WORK INSTRUCTION
Retype exactly the lines of the material below, from the one containing "ready for input" through the last, with both ends kept.

EXERCISE MATERIAL
————————

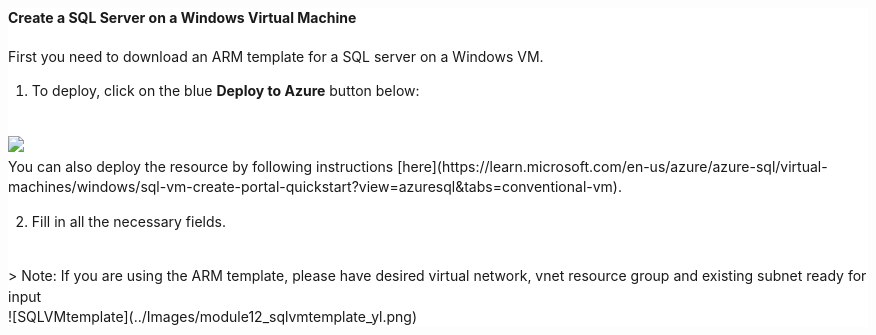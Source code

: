 
#### Create a SQL Server on a Windows Virtual Machine

First you need to download an ARM template for a SQL server on a Windows VM. 
1.	To deploy, click on the blue **Deploy to Azure** button below:
<br>
<a href="https://portal.azure.com/#create/Microsoft.Template/uri/https%3A%2F%2Fraw.githubusercontent.com%2FAzure%2Fazure-quickstart-templates%2Fmaster%2Fquickstarts%2Fmicrosoft.sqlvirtualmachine%2Fsql-vm-new-storage%2Fazuredeploy.json " target="_blank">
<img src="https://aka.ms/deploytoazurebutton"/></a>
<br>
You can also deploy the resource by following instructions [here](https://learn.microsoft.com/en-us/azure/azure-sql/virtual-machines/windows/sql-vm-create-portal-quickstart?view=azuresql&tabs=conventional-vm).

2. Fill in all the necessary fields.
<br>
> Note: If you are using the ARM template, please have desired virtual network, vnet resource group and existing subnet ready for input
<br>
![SQLVMtemplate](../Images/module12_sqlvmtemplate_yl.png)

————————

TASK RESPONSE
> Note: If you are using the ARM template, please have desired virtual network, vnet resource group and existing subnet ready for input
<br>
![SQLVMtemplate](../Images/module12_sqlvmtemplate_yl.png)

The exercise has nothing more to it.